_Work instructions:_ Copy the entries word for word. Keep the pictures out.

_Data for processing:_
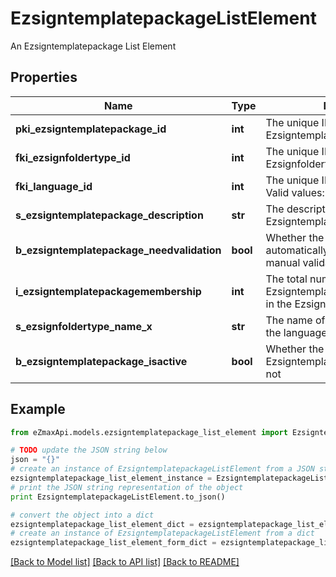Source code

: # EzsigntemplatepackageListElement

An Ezsigntemplatepackage List Element

## Properties
Name | Type | Description | Notes
------------ | ------------- | ------------- | -------------
**pki_ezsigntemplatepackage_id** | **int** | The unique ID of the Ezsigntemplatepackage | 
**fki_ezsignfoldertype_id** | **int** | The unique ID of the Ezsignfoldertype. | 
**fki_language_id** | **int** | The unique ID of the Language.  Valid values:  |Value|Description| |-|-| |1|French| |2|English| | 
**s_ezsigntemplatepackage_description** | **str** | The description of the Ezsigntemplatepackage | 
**b_ezsigntemplatepackage_needvalidation** | **bool** | Whether the Ezsignbulksend was automatically modified and needs a manual validation | 
**i_ezsigntemplatepackagemembership** | **int** | The total number of Ezsigntemplatepackagemembership in the Ezsigntemplatepackage | 
**s_ezsignfoldertype_name_x** | **str** | The name of the Ezsignfoldertype in the language of the requester | 
**b_ezsigntemplatepackage_isactive** | **bool** | Whether the Ezsigntemplatepackage is active or not | 

## Example

```python
from eZmaxApi.models.ezsigntemplatepackage_list_element import EzsigntemplatepackageListElement

# TODO update the JSON string below
json = "{}"
# create an instance of EzsigntemplatepackageListElement from a JSON string
ezsigntemplatepackage_list_element_instance = EzsigntemplatepackageListElement.from_json(json)
# print the JSON string representation of the object
print EzsigntemplatepackageListElement.to_json()

# convert the object into a dict
ezsigntemplatepackage_list_element_dict = ezsigntemplatepackage_list_element_instance.to_dict()
# create an instance of EzsigntemplatepackageListElement from a dict
ezsigntemplatepackage_list_element_form_dict = ezsigntemplatepackage_list_element.from_dict(ezsigntemplatepackage_list_element_dict)
```
[[Back to Model list]](../README.md#documentation-for-models) [[Back to API list]](../README.md#documentation-for-api-endpoints) [[Back to README]](../README.md)


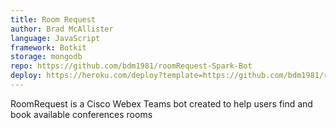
 ```yaml
---
title: Room Request
author: Brad McAllister
language: JavaScript
framework: Botkit
storage: mongodb
repo: https://github.com/bdm1981/roomRequest-Spark-Bot
deploy: https://heroku.com/deploy?template=https://github.com/bdm1981/roomRequest-Spark-Bot
---
```


RoomRequest is a Cisco Webex Teams bot created to help users find and book available conferences rooms
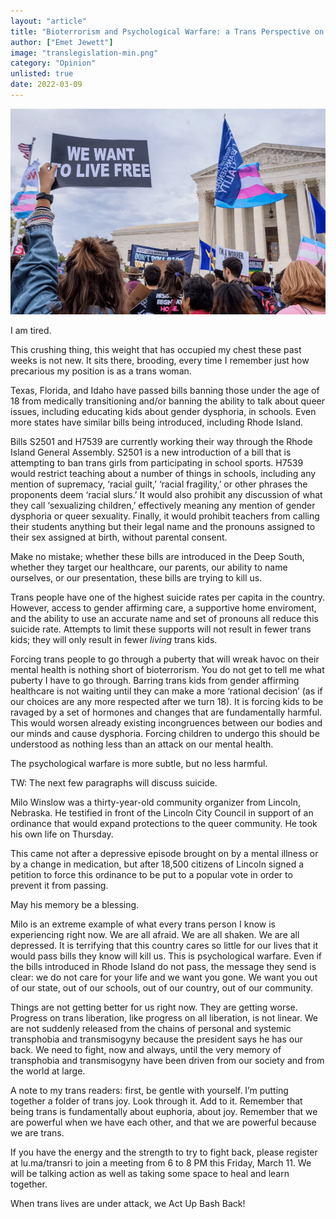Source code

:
 ```yaml
---
layout: "article"
title: "Bioterrorism and Psychological Warfare: a Trans Perspective on the Anti-Trans Legislation"
author: ["Emet Jewett"]
image: "translegislation-min.png"
category: "Opinion"
unlisted: true
date: 2022-03-09
---
```


![Protest Image](/assets/images/translegislation-min.png)

I am tired.

This crushing thing, this weight that has occupied my chest these past weeks is not new. It sits there, brooding, every time I remember just how precarious my position is as a trans woman. 

Texas, Florida, and Idaho have passed bills banning those under the age of 18 from medically transitioning and/or banning the ability to talk about queer issues, including educating kids about gender dysphoria, in schools. Even more states have similar bills being introduced, including Rhode Island. 

Bills S2501 and H7539 are currently working their way through the Rhode Island General Assembly. S2501 is a new introduction of a bill that is attempting to ban trans girls from participating in school sports. H7539 would restrict teaching about a number of things in schools, including any mention of supremacy, ‘racial guilt,’ ‘racial fragility,’ or other phrases the proponents deem ‘racial slurs.’ It would also prohibit any discussion of what they call ‘sexualizing children,’ effectively meaning any mention of gender dysphoria or queer sexuality. Finally, it would prohibit teachers from calling their students anything but their legal name and the pronouns assigned to their sex assigned at birth, without parental consent. 

Make no mistake; whether these bills are introduced in the Deep South, whether they target our healthcare, our parents, our ability to name ourselves, or our presentation, these bills are trying to kill us. 

Trans people have one of the highest suicide rates per capita in the country. However, access to gender affirming care, a supportive home enviroment, and the ability to use an accurate name and set of pronouns all reduce this suicide rate. Attempts to limit these supports will not result in fewer trans kids; they will only result in fewer *living* trans kids.

Forcing trans people to go through a puberty that will wreak havoc on their mental health is nothing short of bioterrorism. You do not get to tell me what puberty I have to go through. Barring trans kids from gender affirming healthcare is not waiting until they can make a more ‘rational decision’ (as if our choices are any more respected after we turn 18). It is forcing kids to be ravaged by a set of hormones and changes that are fundamentally harmful. This would worsen already existing incongruences between our bodies and our minds and cause dysphoria. Forcing children to undergo this should be understood as nothing less than an attack on our mental health.

The psychological warfare is more subtle, but no less harmful.

TW: The next few paragraphs will discuss suicide.

Milo Winslow was a thirty-year-old community organizer from Lincoln, Nebraska. He testified in front of the Lincoln City Council in support of an ordinance that would expand protections to the queer community. He took his own life on Thursday. 

This came not after a depressive episode brought on by a mental illness or by a change in medication, but after 18,500 citizens of Lincoln signed a petition to force this ordinance to be put to a popular vote in order to prevent it from passing. 

May his memory be a blessing.

Milo is an extreme example of what every trans person I know is experiencing right now. We are all afraid. We are all shaken. We are all depressed. It is terrifying that this country cares so little for our lives that it would pass bills they know will kill us. This is psychological warfare. Even if the bills introduced in Rhode Island do not pass, the message they send is clear: we do not care for your life and we want you gone. We want you out of our state, out of our schools, out of our country, out of our community. 

Things are not getting better for us right now. They are getting worse. Progress on trans liberation, like progress on all liberation, is not linear. We are not suddenly released from the chains of personal and systemic transphobia and transmisogyny because the president says he has our back. We need to fight, now and always, until the very memory of transphobia and transmisogyny have been driven from our society and from the world at large.  

A note to my trans readers: first, be gentle with yourself. I’m putting together a folder of trans joy. Look through it. Add to it. Remember that being trans is fundamentally about euphoria, about joy. Remember that we are powerful when we have each other, and that we are powerful because we are trans.

If you have the energy and the strength to try to fight back, please register at lu.ma/transri to join a meeting from 6 to 8 PM this Friday, March 11. We will be talking action as well as taking some space to heal and learn together. 

When trans lives are under attack, we Act Up Bash Back!
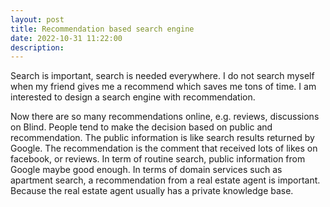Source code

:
```yaml
---
layout: post
title: Recommendation based search engine
date: 2022-10-31 11:22:00
description:  
---
```


Search is important, search is needed everywhere. I do not search myself when my friend gives me a recommend which saves me tons of time. I am interested to design a search engine with recommendation. 


Now there are so many recommendations online, e.g. reviews, discussions on Blind. People tend to make the decision based on public and recommendation. The public information is like search results returned by Google. The recommendation is the comment that received lots of likes on facebook, or reviews. In term of routine search, public information from Google maybe good enough. In terms of domain services such as apartment search, a recommendation from a real estate agent is important. Because the real estate agent usually has a private knowledge base.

_Output for this exercise:_
Source code

: # EzsigntemplatepackageListElement

An Ezsigntemplatepackage List Element

## Properties
Name | Type | Description | Notes
------------ | ------------- | ------------- | -------------
**pki_ezsigntemplatepackage_id** | **int** | The unique ID of the Ezsigntemplatepackage | 
**fki_ezsignfoldertype_id** | **int** | The unique ID of the Ezsignfoldertype. | 
**fki_language_id** | **int** | The unique ID of the Language.  Valid values:  |Value|Description| |-|-| |1|French| |2|English| | 
**s_ezsigntemplatepackage_description** | **str** | The description of the Ezsigntemplatepackage | 
**b_ezsigntemplatepackage_needvalidation** | **bool** | Whether the Ezsignbulksend was automatically modified and needs a manual validation | 
**i_ezsigntemplatepackagemembership** | **int** | The total number of Ezsigntemplatepackagemembership in the Ezsigntemplatepackage | 
**s_ezsignfoldertype_name_x** | **str** | The name of the Ezsignfoldertype in the language of the requester | 
**b_ezsigntemplatepackage_isactive** | **bool** | Whether the Ezsigntemplatepackage is active or not | 

## Example

```python
from eZmaxApi.models.ezsigntemplatepackage_list_element import EzsigntemplatepackageListElement

# TODO update the JSON string below
json = "{}"
# create an instance of EzsigntemplatepackageListElement from a JSON string
ezsigntemplatepackage_list_element_instance = EzsigntemplatepackageListElement.from_json(json)
# print the JSON string representation of the object
print EzsigntemplatepackageListElement.to_json()

# convert the object into a dict
ezsigntemplatepackage_list_element_dict = ezsigntemplatepackage_list_element_instance.to_dict()
# create an instance of EzsigntemplatepackageListElement from a dict
ezsigntemplatepackage_list_element_form_dict = ezsigntemplatepackage_list_element.from_dict(ezsigntemplatepackage_list_element_dict)
```
[[Back to Model list]](../README.md#documentation-for-models) [[Back to API list]](../README.md#documentation-for-api-endpoints) [[Back to README]](../README.md)


 ```yaml
---
title: Room Request
author: Brad McAllister
language: JavaScript
framework: Botkit
storage: mongodb
repo: https://github.com/bdm1981/roomRequest-Spark-Bot
deploy: https://heroku.com/deploy?template=https://github.com/bdm1981/roomRequest-Spark-Bot
---
```


RoomRequest is a Cisco Webex Teams bot created to help users find and book available conferences rooms
Source code

:
 ```yaml
---
layout: "article"
title: "Bioterrorism and Psychological Warfare: a Trans Perspective on the Anti-Trans Legislation"
author: ["Emet Jewett"]
image: "translegislation-min.png"
category: "Opinion"
unlisted: true
date: 2022-03-09
---
```


![Protest Image](/assets/images/translegislation-min.png)

I am tired.

This crushing thing, this weight that has occupied my chest these past weeks is not new. It sits there, brooding, every time I remember just how precarious my position is as a trans woman. 

Texas, Florida, and Idaho have passed bills banning those under the age of 18 from medically transitioning and/or banning the ability to talk about queer issues, including educating kids about gender dysphoria, in schools. Even more states have similar bills being introduced, including Rhode Island. 

Bills S2501 and H7539 are currently working their way through the Rhode Island General Assembly. S2501 is a new introduction of a bill that is attempting to ban trans girls from participating in school sports. H7539 would restrict teaching about a number of things in schools, including any mention of supremacy, ‘racial guilt,’ ‘racial fragility,’ or other phrases the proponents deem ‘racial slurs.’ It would also prohibit any discussion of what they call ‘sexualizing children,’ effectively meaning any mention of gender dysphoria or queer sexuality. Finally, it would prohibit teachers from calling their students anything but their legal name and the pronouns assigned to their sex assigned at birth, without parental consent. 

Make no mistake; whether these bills are introduced in the Deep South, whether they target our healthcare, our parents, our ability to name ourselves, or our presentation, these bills are trying to kill us. 

Trans people have one of the highest suicide rates per capita in the country. However, access to gender affirming care, a supportive home enviroment, and the ability to use an accurate name and set of pronouns all reduce this suicide rate. Attempts to limit these supports will not result in fewer trans kids; they will only result in fewer *living* trans kids.

Forcing trans people to go through a puberty that will wreak havoc on their mental health is nothing short of bioterrorism. You do not get to tell me what puberty I have to go through. Barring trans kids from gender affirming healthcare is not waiting until they can make a more ‘rational decision’ (as if our choices are any more respected after we turn 18). It is forcing kids to be ravaged by a set of hormones and changes that are fundamentally harmful. This would worsen already existing incongruences between our bodies and our minds and cause dysphoria. Forcing children to undergo this should be understood as nothing less than an attack on our mental health.

The psychological warfare is more subtle, but no less harmful.

TW: The next few paragraphs will discuss suicide.

Milo Winslow was a thirty-year-old community organizer from Lincoln, Nebraska. He testified in front of the Lincoln City Council in support of an ordinance that would expand protections to the queer community. He took his own life on Thursday. 

This came not after a depressive episode brought on by a mental illness or by a change in medication, but after 18,500 citizens of Lincoln signed a petition to force this ordinance to be put to a popular vote in order to prevent it from passing. 

May his memory be a blessing.

Milo is an extreme example of what every trans person I know is experiencing right now. We are all afraid. We are all shaken. We are all depressed. It is terrifying that this country cares so little for our lives that it would pass bills they know will kill us. This is psychological warfare. Even if the bills introduced in Rhode Island do not pass, the message they send is clear: we do not care for your life and we want you gone. We want you out of our state, out of our schools, out of our country, out of our community. 

Things are not getting better for us right now. They are getting worse. Progress on trans liberation, like progress on all liberation, is not linear. We are not suddenly released from the chains of personal and systemic transphobia and transmisogyny because the president says he has our back. We need to fight, now and always, until the very memory of transphobia and transmisogyny have been driven from our society and from the world at large.  

A note to my trans readers: first, be gentle with yourself. I’m putting together a folder of trans joy. Look through it. Add to it. Remember that being trans is fundamentally about euphoria, about joy. Remember that we are powerful when we have each other, and that we are powerful because we are trans.

If you have the energy and the strength to try to fight back, please register at lu.ma/transri to join a meeting from 6 to 8 PM this Friday, March 11. We will be talking action as well as taking some space to heal and learn together. 

When trans lives are under attack, we Act Up Bash Back!
Source code

:
```yaml
---
layout: post
title: Recommendation based search engine
date: 2022-10-31 11:22:00
description:  
---
```


Search is important, search is needed everywhere. I do not search myself when my friend gives me a recommend which saves me tons of time. I am interested to design a search engine with recommendation. 


Now there are so many recommendations online, e.g. reviews, discussions on Blind. People tend to make the decision based on public and recommendation. The public information is like search results returned by Google. The recommendation is the comment that received lots of likes on facebook, or reviews. In term of routine search, public information from Google maybe good enough. In terms of domain services such as apartment search, a recommendation from a real estate agent is important. Because the real estate agent usually has a private knowledge base.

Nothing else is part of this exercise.